Dal Vangelo secondo Luca
Lc 10,13-16
In quel tempo, Gesù disse:
«Guai a te, Corazìn, guai a te, Betsàida! Perché, se a Tiro e a Sidòne fossero avvenuti i prodigi che avvennero in mezzo a voi, già da tempo, vestite di sacco e cosparse di cenere, si sarebbero convertite. Ebbene, nel giudizio, Tiro e Sidòne saranno trattate meno duramente di voi.
E tu, Cafàrnao, sarai forse innalzata fino al cielo? Fino agli inferi precipiterai!
Chi ascolta voi ascolta me, chi disprezza voi disprezza me. E chi disprezza me disprezza colui che mi ha mandato».
Nel Vangelo di Luca, Gesù ripete per ben 14 volte: “Guai a te”, “Guai a voi”, ma non è un lanciafiamme di minacce e castighi per farci paura. Intende dire piuttosto: “Mi dispiace per te!”. Lo fa per metterti in guardia dalle possibili conseguenze delle tue scelte sbagliate e soprattutto per farti capire a cosa stai rinunciando. Insomma, “non sai che ti perdi!”.

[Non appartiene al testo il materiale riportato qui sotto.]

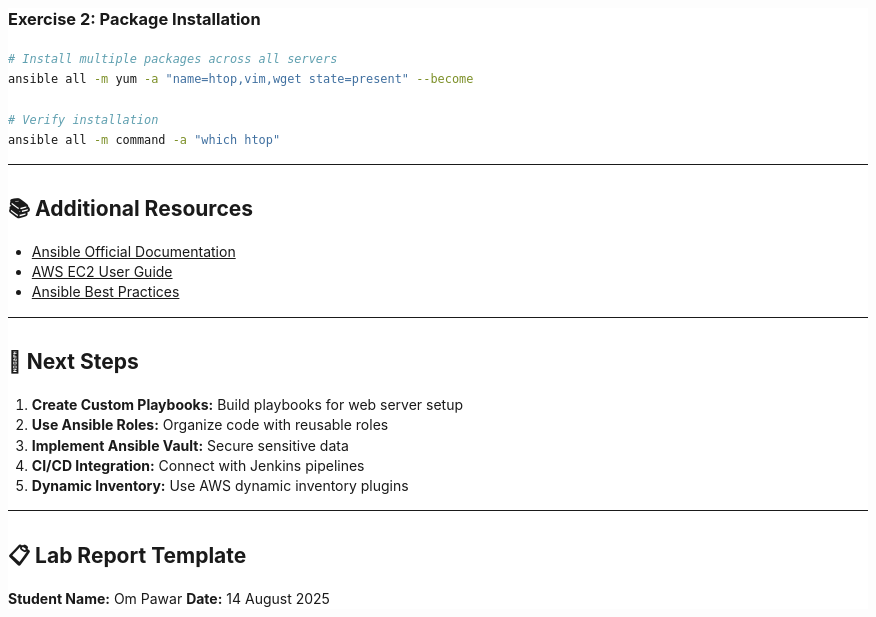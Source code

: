 ### Exercise 2: Package Installation

```bash
# Install multiple packages across all servers
ansible all -m yum -a "name=htop,vim,wget state=present" --become

# Verify installation
ansible all -m command -a "which htop"
```

---

## 📚 Additional Resources

- [Ansible Official Documentation](https://docs.ansible.com/)
- [AWS EC2 User Guide](https://docs.aws.amazon.com/ec2/)
- [Ansible Best Practices](https://docs.ansible.com/ansible/latest/user_guide/playbooks_best_practices.html)

---

## 🎯 Next Steps

1. **Create Custom Playbooks:** Build playbooks for web server setup
2. **Use Ansible Roles:** Organize code with reusable roles
3. **Implement Ansible Vault:** Secure sensitive data
4. **CI/CD Integration:** Connect with Jenkins pipelines
5. **Dynamic Inventory:** Use AWS dynamic inventory plugins

---

## 📋 Lab Report Template

**Student Name:** Om Pawar 
**Date:** 14 August 2025    

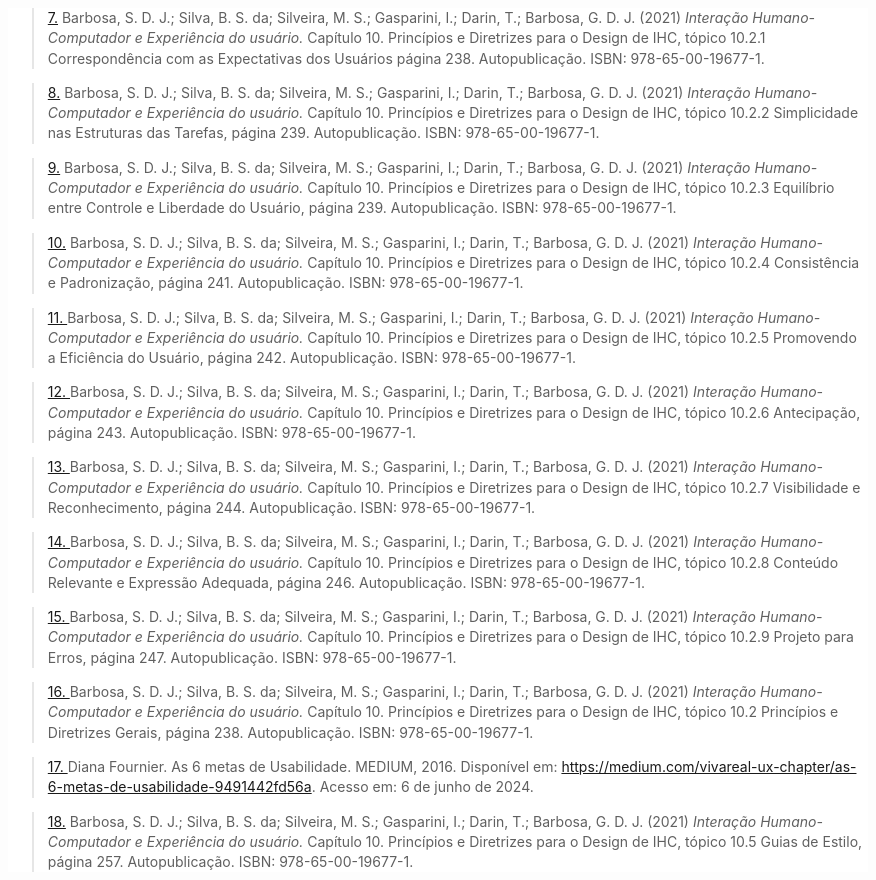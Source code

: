 > <a id="REF7" href="#anchor_7">7.</a> Barbosa, S. D. J.; Silva, B. S. da; Silveira, M. S.; Gasparini, I.; Darin, T.; Barbosa, G. D. J. (2021) *Interação Humano-Computador e Experiência do usuário.* Capítulo 10. Princípios e Diretrizes para o Design de IHC, tópico 10.2.1 Correspondência com as Expectativas dos Usuários página 238. Autopublicação. ISBN: 978-65-00-19677-1.

> <a id="REF8" href="#anchor_8">8.</a> Barbosa, S. D. J.; Silva, B. S. da; Silveira, M. S.; Gasparini, I.; Darin, T.; Barbosa, G. D. J. (2021) *Interação Humano-Computador e Experiência do usuário.* Capítulo 10. Princípios e Diretrizes para o Design de IHC, tópico 10.2.2 Simplicidade nas Estruturas das Tarefas, página 239. Autopublicação. ISBN: 978-65-00-19677-1.

> <a id="REF9" href="#anchor_9">9.</a> Barbosa, S. D. J.; Silva, B. S. da; Silveira, M. S.; Gasparini, I.; Darin, T.; Barbosa, G. D. J. (2021) *Interação Humano-Computador e Experiência do usuário.* Capítulo 10. Princípios e Diretrizes para o Design de IHC, tópico 10.2.3 Equilíbrio entre Controle e Liberdade do Usuário, página 239. Autopublicação. ISBN: 978-65-00-19677-1.

> <a id="REF10" href="#anchor_10">10.</a>  Barbosa, S. D. J.; Silva, B. S. da; Silveira, M. S.; Gasparini, I.; Darin, T.; Barbosa, G. D. J. (2021) *Interação Humano-Computador e Experiência do usuário.* Capítulo 10. Princípios e Diretrizes para o Design de IHC, tópico 10.2.4 Consistência e Padronização, página 241. Autopublicação. ISBN: 978-65-00-19677-1.

> <a id="REF11" href="#anchor_11">11. </a> Barbosa, S. D. J.; Silva, B. S. da; Silveira, M. S.; Gasparini, I.; Darin, T.; Barbosa, G. D. J. (2021) *Interação Humano-Computador e Experiência do usuário.* Capítulo 10. Princípios e Diretrizes para o Design de IHC, tópico 10.2.5 Promovendo a Eficiência do Usuário, página 242. Autopublicação. ISBN: 978-65-00-19677-1.

> <a id="REF12" href="#anchor_12">12. </a> Barbosa, S. D. J.; Silva, B. S. da; Silveira, M. S.; Gasparini, I.; Darin, T.; Barbosa, G. D. J. (2021) *Interação Humano-Computador e Experiência do usuário.* Capítulo 10. Princípios e Diretrizes para o Design de IHC, tópico 10.2.6 Antecipação, página 243. Autopublicação. ISBN: 978-65-00-19677-1.

> <a id="REF13" href="#anchor_13">13. </a>  Barbosa, S. D. J.; Silva, B. S. da; Silveira, M. S.; Gasparini, I.; Darin, T.; Barbosa, G. D. J. (2021) *Interação Humano-Computador e Experiência do usuário.* Capítulo 10. Princípios e Diretrizes para o Design de IHC, tópico 10.2.7 Visibilidade e Reconhecimento, página 244. Autopublicação. ISBN: 978-65-00-19677-1.

> <a id="REF14" href="#anchor_14">14. </a> Barbosa, S. D. J.; Silva, B. S. da; Silveira, M. S.; Gasparini, I.; Darin, T.; Barbosa, G. D. J. (2021) *Interação Humano-Computador e Experiência do usuário.* Capítulo 10. Princípios e Diretrizes para o Design de IHC, tópico 10.2.8 Conteúdo Relevante e Expressão Adequada, página 246. Autopublicação. ISBN: 978-65-00-19677-1.

> <a id="REF15" href="#anchor_15">15. </a> Barbosa, S. D. J.; Silva, B. S. da; Silveira, M. S.; Gasparini, I.; Darin, T.; Barbosa, G. D. J. (2021) *Interação Humano-Computador e Experiência do usuário.* Capítulo 10. Princípios e Diretrizes para o Design de IHC, tópico 10.2.9 Projeto para Erros, página 247. Autopublicação. ISBN: 978-65-00-19677-1.

> <a id="REF16" href="#anchor_16">16. </a>  Barbosa, S. D. J.; Silva, B. S. da; Silveira, M. S.; Gasparini, I.; Darin, T.; Barbosa, G. D. J. (2021) *Interação Humano-Computador e Experiência do usuário.* Capítulo 10. Princípios e Diretrizes para o Design de IHC, tópico 10.2 Princípios e Diretrizes Gerais, página 238. Autopublicação. ISBN: 978-65-00-19677-1. 

> <a id="REF17" href="#anchor_17">17. </a> Diana Fournier. As 6 metas de Usabilidade. MEDIUM, 2016. Disponível em: https://medium.com/vivareal-ux-chapter/as-6-metas-de-usabilidade-9491442fd56a. Acesso em: 6 de junho de 2024.

> <a id="REF18" href="#anchor_18">18.</a> Barbosa, S. D. J.; Silva, B. S. da; Silveira, M. S.; Gasparini, I.; Darin, T.; Barbosa, G. D. J. (2021) *Interação Humano-Computador e Experiência do usuário.* Capítulo 10. Princípios e Diretrizes para o Design de IHC, tópico 10.5 Guias de Estilo, página 257. Autopublicação. ISBN: 978-65-00-19677-1.
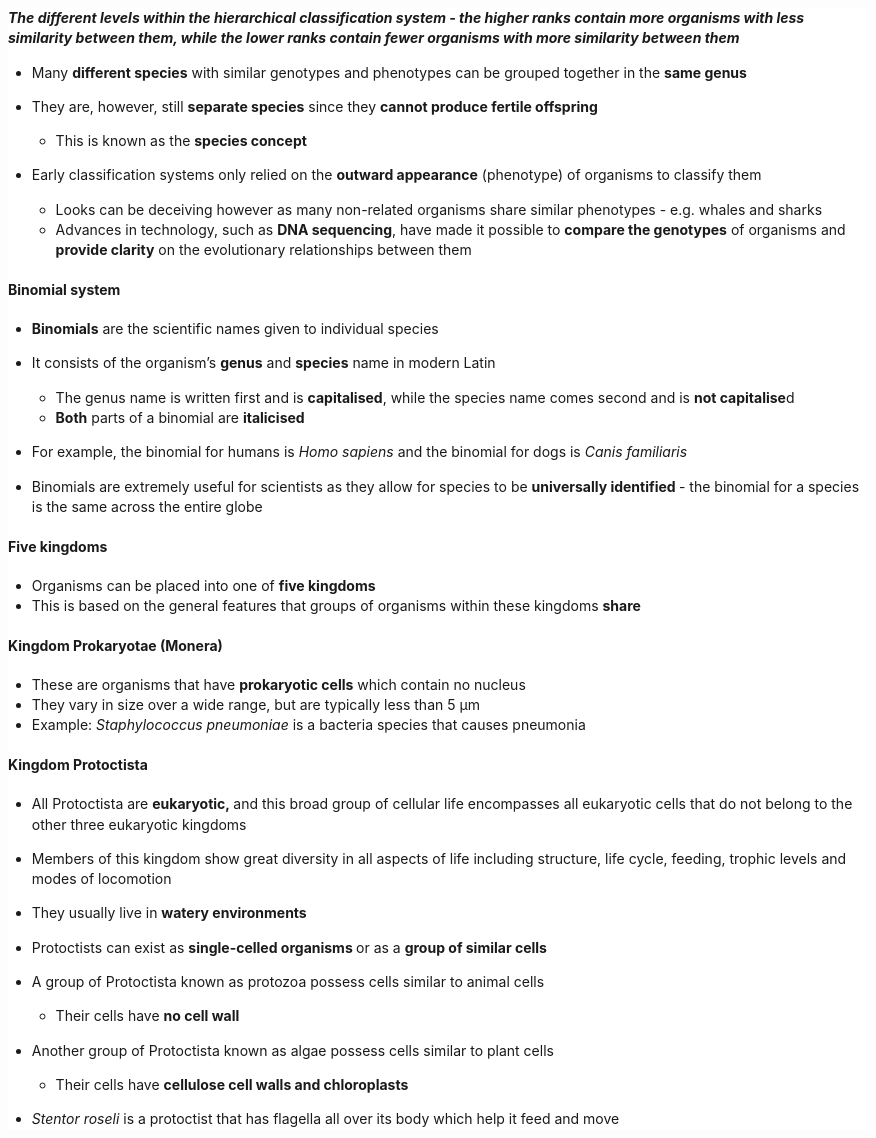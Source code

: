 <i><b>The different levels within the hierarchical classification system - the higher ranks contain more organisms with less similarity between them, while the lower ranks contain fewer organisms with more similarity between them</b></i>

* Many <b>different species</b> with similar genotypes and phenotypes can be grouped together in the <b>same genus</b>
* They are, however, still <b>separate species</b> since they <b>cannot produce fertile offspring </b>

  + This is known as the <b>species concept</b>
* Early classification systems only relied on the <b>outward appearance</b> (phenotype) of organisms to classify them

  + Looks can be deceiving however as many non-related organisms share similar phenotypes - e.g. whales and sharks
  + Advances in technology, such as <b>DNA sequencing</b>, have made it possible to <b>compare the genotypes</b> of organisms and <b>provide clarity</b> on the evolutionary relationships between them

#### Binomial system

* <b>Binomials</b> are the scientific names given to individual species
* It consists of the organism’s <b>genus</b> and <b>species</b> name in modern Latin

  + The genus name is written first and is <b>capitalised</b>, while the species name comes second and is <b>not capitalise</b>d
  + <b>Both</b> parts of a binomial are <b>italicised</b>
* For example, the binomial for humans is<i> Homo sapiens </i>and the binomial for dogs is <i>Canis familiaris</i>
* Binomials are extremely useful for scientists as they allow for species to be <b>universally identified </b>- the binomial for a species is the same across the entire globe

#### Five kingdoms

* Organisms can be placed into one of <b>five kingdoms</b>
* This is based on the general features that groups of organisms within these kingdoms <b>share</b>

#### Kingdom Prokaryotae (Monera)

* These are organisms that have <b>prokaryotic cells</b> which contain no nucleus
* They vary in size over a wide range, but are typically less than 5 μm
* Example: <i>Staphylococcus pneumoniae </i>is a bacteria species that causes pneumonia

#### Kingdom Protoctista

* All Protoctista are <b>eukaryotic, </b>and this broad group of cellular life encompasses all eukaryotic cells that do not belong to the other three eukaryotic kingdoms
* Members of this kingdom show great diversity in all aspects of life including structure, life cycle, feeding, trophic levels and modes of locomotion
* They usually live in <b>watery environments</b>
* Protoctists can exist as <b>single-celled organisms </b>or as a <b>group of similar cells</b>
* A group of Protoctista known as protozoa possess cells similar to animal cells

  + Their cells have <b>no cell wall</b>
* Another group of Protoctista known as algae possess cells similar to plant cells

  + Their cells have <b>cellulose cell walls and chloroplasts</b>
* <i>Stentor roseli </i>is a protoctist that has flagella all over its body which help it feed and move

Chi ama visceralmente – un padre, una madre, un amico, un educatore – questo ti dice: “Apri gli occhi!”. Talvolta dovrà farlo con severità e crudo realismo perché la posta in gioco è altissima, ma chi ama interviene per curare e costruire, non per mortificare la tua fragilità e giudicare le tue inconsistenze.
Apri gli occhi, dunque, e guarda i prodigi! La conversione parte da qui, dal ‘vedere’ finalmente quanto di buono e di bello Dio ha fatto per noi ed è l’esatto contrario della chiusura ostinata, indifferente alla fede.
Indossa, poi, un vestito di sacco e cospargiti di cenere che, nel linguaggio biblico, significa pentimento sincero, “sana tensione tra una dignitosa vergogna e una dignità che sa vergognarsi” (Papa Francesco). Non che Dio desideri umiliarti gettandoti nella polvere vestito di stracci. Al contrario, Suo desiderio è sfilarti la veste di sacco perché tu possa indossare “il vestito più bello”, tessuto di misericordia e pentimento sincero, come quello tenuto in serbo dal padre misericordioso nella parabola del figlio perduto e poi ritrovato.
E, infine, ascolta. La conversione, ben più di una buona prestazione sotto sforzo, è desiderio di riconnettersi con Lui, capacità di fare autocritica attorno al fuoco della Sua Parola, fugato l’orgoglio e la presunzione di bastare a noi stessi.
E questo è ciò che c’innalza, nella dignità ritrovata di esseri figli!